El río más largo de Sabah, con estancias de 2-3 días en lodges de la jungla como principal atractivo — cruceros fluviales de madrugada y atardecer en busca de monos narigudos (probóscide, apodados "los holandeses" por su nariz prominente), macacos, cocodrilos, murciélagos gigantes, cálaos y, con suerte real —nunca garantizada, son animales en libertad—, elefantes pigmeos y orangutanes salvajes. Muchas excursiones combinan Sepilok con 2-3 noches en el Kinabatangan en un único paquete.
Poblado cultural étnico a las afueras de Kota Kinabalu, con representación de cinco de los numerosos grupos étnicos de Sabah — una introducción a las tradiciones, la comida y las danzas de las comunidades indígenas del estado, con guías que a menudo pertenecen ellos mismos a las etnias representadas.

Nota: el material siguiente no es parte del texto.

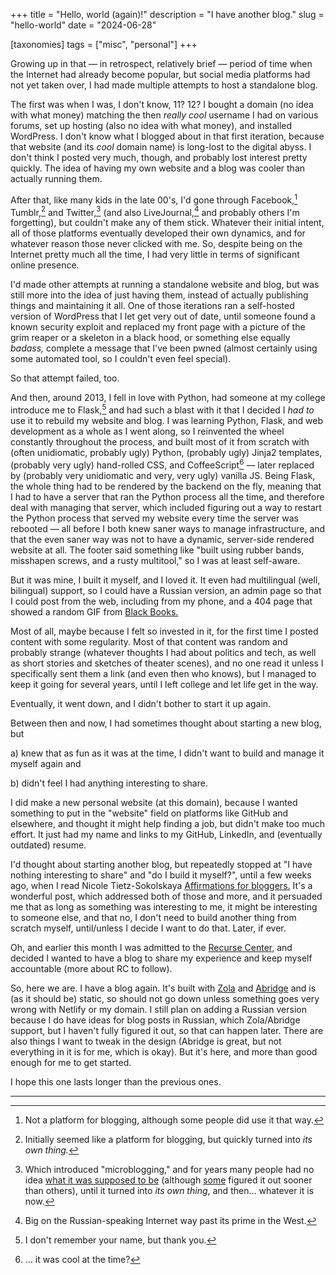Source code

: +++
title = "Hello, world (again)!"
description = "I have another blog."
slug = "hello-world"
date = "2024-06-28"

[taxonomies]
tags = ["misc", "personal"]
+++

Growing up in that — in retrospect, relatively brief — period of time when the Internet had already become popular,
but social media platforms had not yet taken over, I had made multiple attempts to host a standalone blog.

The first was when I was, I don't know, 11? 12? I bought a domain (no idea with what money) matching the then
*really cool* username I had on various forums, set up hosting (also no idea with what money), and installed WordPress.
I don't know what I blogged about in that first iteration, because that website (and its *cool* domain name)
is long-lost to the digital abyss. I don't think I posted very much, though, and probably 
lost interest pretty quickly. The idea of having my own website and a blog was cooler than actually running them.

<!-- more -->

After that, like many kids in the late 00's, I'd gone through Facebook,[^1] Tumblr,[^2] and Twitter,[^3]
(and also LiveJournal,[^4] and probably others I'm forgetting), but couldn't make any of them stick. 
Whatever their initial intent, all of those platforms eventually developed their own dynamics, 
and for whatever reason those never clicked with me.
So, despite being on the Internet pretty much all the time, I had very little in terms of significant online presence.

I'd made other attempts at running a standalone website and blog, but was still more into the idea 
of just having them, instead of actually publishing things and maintaining it all. One of those iterations ran
a self-hosted version of WordPress that I let get very out of date, until someone
found a known security exploit and replaced my front page with a picture of the grim reaper or a skeleton
in a black hood, or something else equally *badass,* complete a message that I've been pwned
(almost certainly using some automated tool, so I couldn't even feel special). 

So that attempt failed, too.

And then, around 2013, I fell in love with Python, had someone at my college introduce me to Flask,[^5] 
and had such a blast with it that I decided I *had to* use it to rebuild my website and blog. I was learning
Python, Flask, and web development as a whole as I went along, so I reinvented the wheel constantly throughout 
the process, and built most of it from scratch with (often unidiomatic, probably ugly) Python,
(probably ugly) Jinja2 templates, (probably very ugly) hand-rolled CSS, and CoffeeScript[^6] — 
later replaced by (probably very unidiomatic and very, very ugly) vanilla JS. Being Flask, 
the whole thing had to be rendered by the backend on the fly, 
meaning that I had to have a server that ran the Python process all the time, and therefore deal with managing 
that server, which included figuring out a way to restart the Python process that served my website every time
the server was rebooted — all before I both knew saner ways to manage infrastructure, and that the even saner way was
not to have a dynamic, server-side rendered website at all. The footer said something like "built using rubber bands, 
misshapen screws, and a rusty multitool," so I was at least self-aware.

But it was mine, I built it myself, and I loved it. It even had multilingual (well, bilingual) support, 
so I could have a Russian version, an admin page so that I could post from the web, including from my phone, 
and a 404 page that showed a random GIF from [Black Books.](https://en.wikipedia.org/wiki/Black_Books)

Most of all, maybe because I felt so invested in it, for the first time I posted content with some regularity. 
Most of that content was random and probably strange (whatever thoughts I had about 
politics and tech, as well as short stories and sketches of theater scenes), and no one read it unless
I specifically sent them a link (and even then who knows), but I managed to keep it going for several years,
until I left college and let life get in the way.

Eventually, it went down, and I didn't bother to start it up again.

Between then and now, I had sometimes thought about starting a new blog, but 

a) knew that as fun as it was at the time,
I didn't want to build and manage it myself again and 

b) didn't feel I had anything interesting to share. 

I did make a new personal website (at this domain), because I wanted something to put in the "website" 
field on platforms like GitHub and elsewhere, and thought it might help finding a job,
but didn't make too much effort. It just had my name and links to my GitHub, LinkedIn, and (eventually outdated)
resume.

I'd thought about starting another blog, but repeatedly stopped at "I have nothing interesting to share" and 
"do I build it myself?", until a few weeks ago, when I read Nicole Tietz-Sokolskaya 
[Affirmations for bloggers.](https://ntietz.com/blog/blogging-affirmations/)
It's a wonderful post, which addressed both of those and more,
and it persuaded me that as long as something was interesting to me, it might be interesting
to someone else, and that no, I don't need to build another thing from scratch myself, until/unless I decide
I want to do that. Later, if ever.

Oh, and earlier this month I was 
admitted to the [Recurse Center,](https://www.recurse.com/) and decided I wanted to have a blog
to share my experience and keep myself accountable (more about RC to follow).

So, here we are. I have a blog again. It's built with [Zola](https://www.getzola.org/) 
and [Abridge](https://abridge.pages.dev/) and is (as it should be) static,
so should not go down unless something goes very wrong with Netlify or my domain. 
I still plan on adding a Russian version because I do have ideas for blog posts in Russian, 
which Zola/Abridge support, but I haven't
fully figured it out, so that can happen later. There are also things I want to tweak in the design (Abridge
is great, but not everything in it is for me, which is okay). But it's here, and more than good enough 
for me to get started.

I hope this one lasts longer than the previous ones.

<hr>

[^1]: Not a platform for blogging, although some people did use it that way.

[^2]: Initially seemed like a platform for blogging, but quickly turned into *its own thing.*

[^3]: Which introduced "microblogging," and for years many people had no idea 
[what it was supposed to be](https://en.wikipedia.org/wiki/Twitter#cite_ref-Inc_44-0) 
(although [some](https://www.wired.com/story/black-twitter-oral-history-part-i-coming-together/)
figured it out sooner than others), until it turned into *its own thing*, and then... whatever it is now.

[^4]: Big on the Russian-speaking Internet way past its prime in the West.

[^5]: I don't remember your name, but thank you.

[^6]: ... it was cool at the time?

Clima tropical húmedo todo el año, con lluvias posibles en cualquier mes. Febrero a abril son los meses más secos y recomendables tanto para el ascenso al monte Kinabalu como para las islas; de septiembre a enero aumenta la probabilidad de lluvias fuertes. El buceo en Sipadan, Mabul y Kapalai es bueno todo el año, aunque de abril a octubre el agua está más tranquila y con mejor visibilidad; de noviembre a marzo las corrientes pueden ser más fuertes, con posibilidad de encuentros con especies pelágicas de paso. En el propio monte Kinabalu la temperatura baja considerablemente por la altitud, con niebla frecuente incluso en temporada seca.
El buceo en Sipadan (permisos, transporte a Semporna, escuela) y los tours organizados al río Kinabatangan son, con diferencia, los gastos que más disparan el presupuesto en cualquier categoría — no hay forma barata de hacer ninguno de los dos, aunque siguen siendo más asequibles que experiencias equivalentes en otras partes del mundo.